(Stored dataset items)
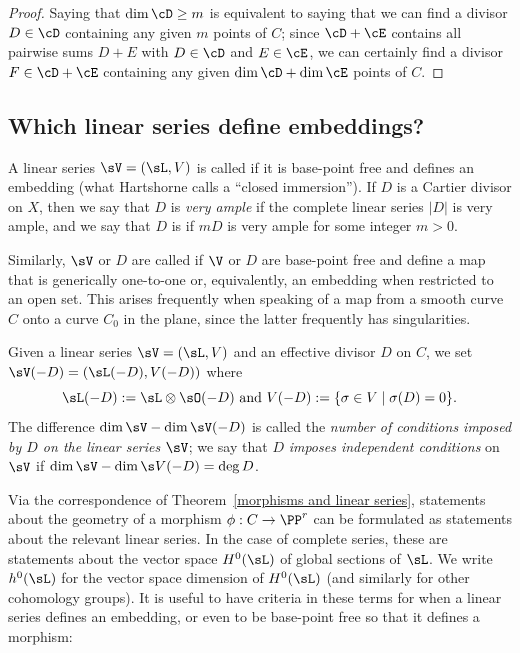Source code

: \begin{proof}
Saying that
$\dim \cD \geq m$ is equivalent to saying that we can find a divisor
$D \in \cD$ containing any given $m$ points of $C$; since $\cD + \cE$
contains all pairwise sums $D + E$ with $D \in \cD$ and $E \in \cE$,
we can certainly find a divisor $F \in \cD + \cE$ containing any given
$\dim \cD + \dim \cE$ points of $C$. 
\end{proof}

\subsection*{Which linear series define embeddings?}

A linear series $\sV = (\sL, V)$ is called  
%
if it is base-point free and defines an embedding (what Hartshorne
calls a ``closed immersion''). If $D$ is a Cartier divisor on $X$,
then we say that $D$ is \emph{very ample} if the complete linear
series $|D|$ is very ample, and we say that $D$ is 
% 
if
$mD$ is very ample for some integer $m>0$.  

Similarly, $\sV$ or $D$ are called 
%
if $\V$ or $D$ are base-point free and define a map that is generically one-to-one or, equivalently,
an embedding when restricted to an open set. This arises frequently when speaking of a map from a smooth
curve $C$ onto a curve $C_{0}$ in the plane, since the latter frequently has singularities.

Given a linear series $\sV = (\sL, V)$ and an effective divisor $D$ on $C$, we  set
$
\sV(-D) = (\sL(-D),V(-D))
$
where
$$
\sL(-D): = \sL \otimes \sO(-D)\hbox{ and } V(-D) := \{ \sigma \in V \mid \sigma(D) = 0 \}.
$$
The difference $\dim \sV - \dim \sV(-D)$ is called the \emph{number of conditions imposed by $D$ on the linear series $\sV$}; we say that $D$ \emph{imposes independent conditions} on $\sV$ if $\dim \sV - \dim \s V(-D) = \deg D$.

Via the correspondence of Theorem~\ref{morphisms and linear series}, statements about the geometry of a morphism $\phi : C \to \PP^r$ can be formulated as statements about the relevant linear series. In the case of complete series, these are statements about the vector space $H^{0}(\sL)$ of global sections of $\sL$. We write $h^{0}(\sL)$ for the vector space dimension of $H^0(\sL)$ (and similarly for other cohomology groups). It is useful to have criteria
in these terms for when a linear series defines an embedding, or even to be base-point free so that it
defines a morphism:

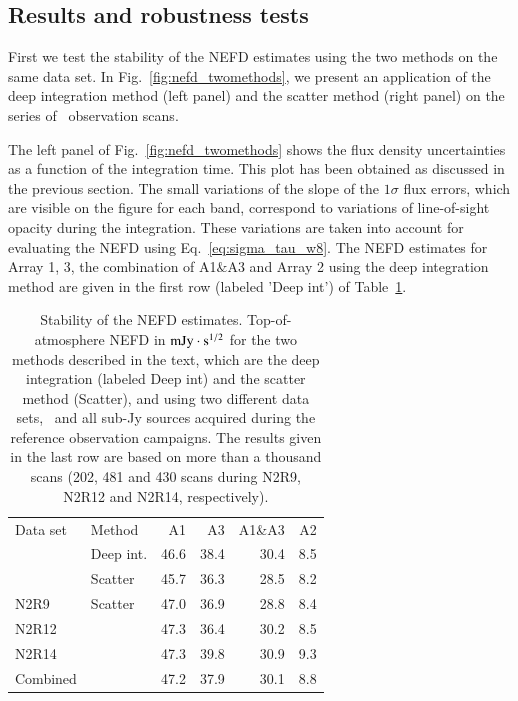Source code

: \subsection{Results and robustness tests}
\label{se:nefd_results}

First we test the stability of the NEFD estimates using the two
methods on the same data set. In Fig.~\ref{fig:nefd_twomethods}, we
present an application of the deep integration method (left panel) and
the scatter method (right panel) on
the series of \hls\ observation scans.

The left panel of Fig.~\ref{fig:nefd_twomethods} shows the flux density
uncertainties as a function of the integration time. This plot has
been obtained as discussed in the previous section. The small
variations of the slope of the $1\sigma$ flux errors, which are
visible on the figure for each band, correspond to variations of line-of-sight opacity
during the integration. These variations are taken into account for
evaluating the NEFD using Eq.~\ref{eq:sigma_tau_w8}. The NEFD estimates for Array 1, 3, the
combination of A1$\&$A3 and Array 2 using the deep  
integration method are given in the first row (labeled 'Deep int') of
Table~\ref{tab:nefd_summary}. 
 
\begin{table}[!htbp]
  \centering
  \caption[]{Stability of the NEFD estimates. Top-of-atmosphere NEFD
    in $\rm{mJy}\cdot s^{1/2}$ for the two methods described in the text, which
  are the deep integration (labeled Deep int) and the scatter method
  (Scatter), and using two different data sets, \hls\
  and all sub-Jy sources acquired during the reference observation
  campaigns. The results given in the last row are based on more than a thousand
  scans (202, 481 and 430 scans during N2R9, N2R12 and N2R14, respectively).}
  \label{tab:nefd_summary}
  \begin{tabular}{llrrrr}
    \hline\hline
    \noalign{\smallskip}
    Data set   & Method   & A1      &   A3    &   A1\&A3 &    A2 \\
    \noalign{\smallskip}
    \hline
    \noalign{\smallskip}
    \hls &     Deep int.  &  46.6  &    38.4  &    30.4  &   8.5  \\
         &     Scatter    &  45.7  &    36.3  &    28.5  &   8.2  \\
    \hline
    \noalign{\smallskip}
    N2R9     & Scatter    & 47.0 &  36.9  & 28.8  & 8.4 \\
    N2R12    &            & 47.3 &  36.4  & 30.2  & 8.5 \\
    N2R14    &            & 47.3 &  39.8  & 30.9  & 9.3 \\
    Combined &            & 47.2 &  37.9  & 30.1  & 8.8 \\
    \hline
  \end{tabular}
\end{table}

- [Work required] Drop every image, please, and write out the data above exactly as shown.

- [Task response]
Source code

: \begin{proof}
Saying that
$\dim \cD \geq m$ is equivalent to saying that we can find a divisor
$D \in \cD$ containing any given $m$ points of $C$; since $\cD + \cE$
contains all pairwise sums $D + E$ with $D \in \cD$ and $E \in \cE$,
we can certainly find a divisor $F \in \cD + \cE$ containing any given
$\dim \cD + \dim \cE$ points of $C$. 
\end{proof}

\subsection*{Which linear series define embeddings?}

A linear series $\sV = (\sL, V)$ is called  
%
if it is base-point free and defines an embedding (what Hartshorne
calls a ``closed immersion''). If $D$ is a Cartier divisor on $X$,
then we say that $D$ is \emph{very ample} if the complete linear
series $|D|$ is very ample, and we say that $D$ is 
% 
if
$mD$ is very ample for some integer $m>0$.  

Similarly, $\sV$ or $D$ are called 
%
if $\V$ or $D$ are base-point free and define a map that is generically one-to-one or, equivalently,
an embedding when restricted to an open set. This arises frequently when speaking of a map from a smooth
curve $C$ onto a curve $C_{0}$ in the plane, since the latter frequently has singularities.

Given a linear series $\sV = (\sL, V)$ and an effective divisor $D$ on $C$, we  set
$
\sV(-D) = (\sL(-D),V(-D))
$
where
$$
\sL(-D): = \sL \otimes \sO(-D)\hbox{ and } V(-D) := \{ \sigma \in V \mid \sigma(D) = 0 \}.
$$
The difference $\dim \sV - \dim \sV(-D)$ is called the \emph{number of conditions imposed by $D$ on the linear series $\sV$}; we say that $D$ \emph{imposes independent conditions} on $\sV$ if $\dim \sV - \dim \s V(-D) = \deg D$.

Via the correspondence of Theorem~\ref{morphisms and linear series}, statements about the geometry of a morphism $\phi : C \to \PP^r$ can be formulated as statements about the relevant linear series. In the case of complete series, these are statements about the vector space $H^{0}(\sL)$ of global sections of $\sL$. We write $h^{0}(\sL)$ for the vector space dimension of $H^0(\sL)$ (and similarly for other cohomology groups). It is useful to have criteria
in these terms for when a linear series defines an embedding, or even to be base-point free so that it
defines a morphism:

Source code

: \subsection{Results and robustness tests}
\label{se:nefd_results}

First we test the stability of the NEFD estimates using the two
methods on the same data set. In Fig.~\ref{fig:nefd_twomethods}, we
present an application of the deep integration method (left panel) and
the scatter method (right panel) on
the series of \hls\ observation scans.

The left panel of Fig.~\ref{fig:nefd_twomethods} shows the flux density
uncertainties as a function of the integration time. This plot has
been obtained as discussed in the previous section. The small
variations of the slope of the $1\sigma$ flux errors, which are
visible on the figure for each band, correspond to variations of line-of-sight opacity
during the integration. These variations are taken into account for
evaluating the NEFD using Eq.~\ref{eq:sigma_tau_w8}. The NEFD estimates for Array 1, 3, the
combination of A1$\&$A3 and Array 2 using the deep  
integration method are given in the first row (labeled 'Deep int') of
Table~\ref{tab:nefd_summary}. 
 
\begin{table}[!htbp]
  \centering
  \caption[]{Stability of the NEFD estimates. Top-of-atmosphere NEFD
    in $\rm{mJy}\cdot s^{1/2}$ for the two methods described in the text, which
  are the deep integration (labeled Deep int) and the scatter method
  (Scatter), and using two different data sets, \hls\
  and all sub-Jy sources acquired during the reference observation
  campaigns. The results given in the last row are based on more than a thousand
  scans (202, 481 and 430 scans during N2R9, N2R12 and N2R14, respectively).}
  \label{tab:nefd_summary}
  \begin{tabular}{llrrrr}
    \hline\hline
    \noalign{\smallskip}
    Data set   & Method   & A1      &   A3    &   A1\&A3 &    A2 \\
    \noalign{\smallskip}
    \hline
    \noalign{\smallskip}
    \hls &     Deep int.  &  46.6  &    38.4  &    30.4  &   8.5  \\
         &     Scatter    &  45.7  &    36.3  &    28.5  &   8.2  \\
    \hline
    \noalign{\smallskip}
    N2R9     & Scatter    & 47.0 &  36.9  & 28.8  & 8.4 \\
    N2R12    &            & 47.3 &  36.4  & 30.2  & 8.5 \\
    N2R14    &            & 47.3 &  39.8  & 30.9  & 9.3 \\
    Combined &            & 47.2 &  37.9  & 30.1  & 8.8 \\
    \hline
  \end{tabular}
\end{table}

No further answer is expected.